Drop every image, then reproduce the data exactly as given.

● ● ●

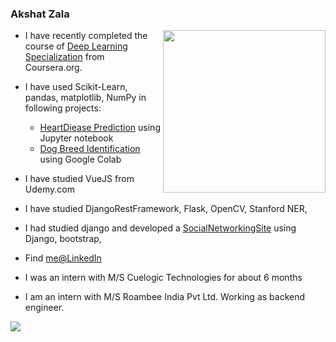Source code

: ### Akshat Zala
<img align="right" style="height:auto;" alt="" width="260" height="260" class="avatar avatar-user width-full border bg-white" src="https://avatars3.githubusercontent.com/u/30282789?s=460&amp;u=1037e3bf1c544cd810e649c686e70d6f5f837e24&amp;v=4">

* I have recently completed the course of [Deep Learning Specialization](https://coursera.org/share/b07ef6c1479ef7f01b4371d60a66c2ee) from Coursera.org.
* I have used Scikit-Learn, pandas, matplotlib, NumPy in following projects:
    * [HeartDiease Prediction](https://github.com/akshatz/heartDiseaseProject) using Jupyter notebook  
    * [Dog Breed Identification](https://github.com/akshatz/dogVision/blob/master/dog_vision.ipynb) using Google Colab
* I have studied VueJS from Udemy.com
* I have studied DjangoRestFramework, Flask, OpenCV, Stanford NER,
* I had studied django and developed a [SocialNetworkingSite](https://vast-springs-06779.herokuapp.com/) using Django, bootstrap,
* Find [me@LinkedIn](https://www.linkedin.com/in/akshatz/)

* I was an intern with M/S Cuelogic Technologies for about 6 months
* I am an intern with M/S Roambee India Pvt Ltd. Working as backend engineer.
<img src="https://github-readme-stats.codestackr.vercel.app/api?username=akshatz&show_icons=true&hide_border=true&hide=issues" />
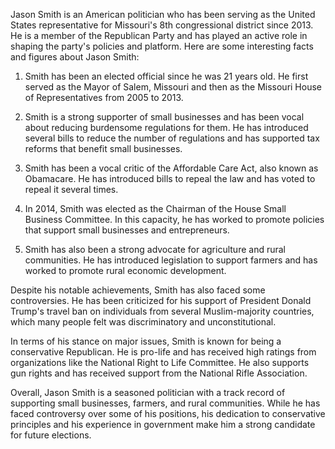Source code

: Jason Smith is an American politician who has been serving as the United States representative for Missouri's 8th congressional district since 2013. He is a member of the Republican Party and has played an active role in shaping the party's policies and platform. Here are some interesting facts and figures about Jason Smith:

1. Smith has been an elected official since he was 21 years old. He first served as the Mayor of Salem, Missouri and then as the Missouri House of Representatives from 2005 to 2013.

2. Smith is a strong supporter of small businesses and has been vocal about reducing burdensome regulations for them. He has introduced several bills to reduce the number of regulations and has supported tax reforms that benefit small businesses.

3. Smith has been a vocal critic of the Affordable Care Act, also known as Obamacare. He has introduced bills to repeal the law and has voted to repeal it several times.

4. In 2014, Smith was elected as the Chairman of the House Small Business Committee. In this capacity, he has worked to promote policies that support small businesses and entrepreneurs.

5. Smith has also been a strong advocate for agriculture and rural communities. He has introduced legislation to support farmers and has worked to promote rural economic development.

Despite his notable achievements, Smith has also faced some controversies. He has been criticized for his support of President Donald Trump's travel ban on individuals from several Muslim-majority countries, which many people felt was discriminatory and unconstitutional.

In terms of his stance on major issues, Smith is known for being a conservative Republican. He is pro-life and has received high ratings from organizations like the National Right to Life Committee. He also supports gun rights and has received support from the National Rifle Association.

Overall, Jason Smith is a seasoned politician with a track record of supporting small businesses, farmers, and rural communities. While he has faced controversy over some of his positions, his dedication to conservative principles and his experience in government make him a strong candidate for future elections.
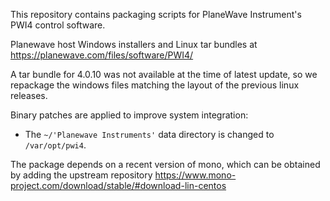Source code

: This repository contains packaging scripts for PlaneWave Instrument's PWI4 control software.

Planewave host Windows installers and Linux tar bundles at https://planewave.com/files/software/PWI4/

A tar bundle for 4.0.10 was not available at the time of latest update, so we repackage the windows files matching the layout of the previous linux releases.

Binary patches are applied to improve system integration:

* The `~/'Planewave Instruments'` data directory is changed to `/var/opt/pwi4`.

The package depends on a recent version of mono, which can be obtained by adding the upstream repository https://www.mono-project.com/download/stable/#download-lin-centos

● ● ●

Task solution –
Source code

: ### Akshat Zala
<img align="right" style="height:auto;" alt="" width="260" height="260" class="avatar avatar-user width-full border bg-white" src="https://avatars3.githubusercontent.com/u/30282789?s=460&amp;u=1037e3bf1c544cd810e649c686e70d6f5f837e24&amp;v=4">

* I have recently completed the course of [Deep Learning Specialization](https://coursera.org/share/b07ef6c1479ef7f01b4371d60a66c2ee) from Coursera.org.
* I have used Scikit-Learn, pandas, matplotlib, NumPy in following projects:
    * [HeartDiease Prediction](https://github.com/akshatz/heartDiseaseProject) using Jupyter notebook  
    * [Dog Breed Identification](https://github.com/akshatz/dogVision/blob/master/dog_vision.ipynb) using Google Colab
* I have studied VueJS from Udemy.com
* I have studied DjangoRestFramework, Flask, OpenCV, Stanford NER,
* I had studied django and developed a [SocialNetworkingSite](https://vast-springs-06779.herokuapp.com/) using Django, bootstrap,
* Find [me@LinkedIn](https://www.linkedin.com/in/akshatz/)

* I was an intern with M/S Cuelogic Technologies for about 6 months
* I am an intern with M/S Roambee India Pvt Ltd. Working as backend engineer.
<img src="https://github-readme-stats.codestackr.vercel.app/api?username=akshatz&show_icons=true&hide_border=true&hide=issues" />
Source code

: Jason Smith is an American politician who has been serving as the United States representative for Missouri's 8th congressional district since 2013. He is a member of the Republican Party and has played an active role in shaping the party's policies and platform. Here are some interesting facts and figures about Jason Smith:

1. Smith has been an elected official since he was 21 years old. He first served as the Mayor of Salem, Missouri and then as the Missouri House of Representatives from 2005 to 2013.

2. Smith is a strong supporter of small businesses and has been vocal about reducing burdensome regulations for them. He has introduced several bills to reduce the number of regulations and has supported tax reforms that benefit small businesses.

3. Smith has been a vocal critic of the Affordable Care Act, also known as Obamacare. He has introduced bills to repeal the law and has voted to repeal it several times.

4. In 2014, Smith was elected as the Chairman of the House Small Business Committee. In this capacity, he has worked to promote policies that support small businesses and entrepreneurs.

5. Smith has also been a strong advocate for agriculture and rural communities. He has introduced legislation to support farmers and has worked to promote rural economic development.

Despite his notable achievements, Smith has also faced some controversies. He has been criticized for his support of President Donald Trump's travel ban on individuals from several Muslim-majority countries, which many people felt was discriminatory and unconstitutional.

In terms of his stance on major issues, Smith is known for being a conservative Republican. He is pro-life and has received high ratings from organizations like the National Right to Life Committee. He also supports gun rights and has received support from the National Rifle Association.

Overall, Jason Smith is a seasoned politician with a track record of supporting small businesses, farmers, and rural communities. While he has faced controversy over some of his positions, his dedication to conservative principles and his experience in government make him a strong candidate for future elections.
Source code

: This repository contains packaging scripts for PlaneWave Instrument's PWI4 control software.

Planewave host Windows installers and Linux tar bundles at https://planewave.com/files/software/PWI4/

A tar bundle for 4.0.10 was not available at the time of latest update, so we repackage the windows files matching the layout of the previous linux releases.

Binary patches are applied to improve system integration:

* The `~/'Planewave Instruments'` data directory is changed to `/var/opt/pwi4`.

The package depends on a recent version of mono, which can be obtained by adding the upstream repository https://www.mono-project.com/download/stable/#download-lin-centos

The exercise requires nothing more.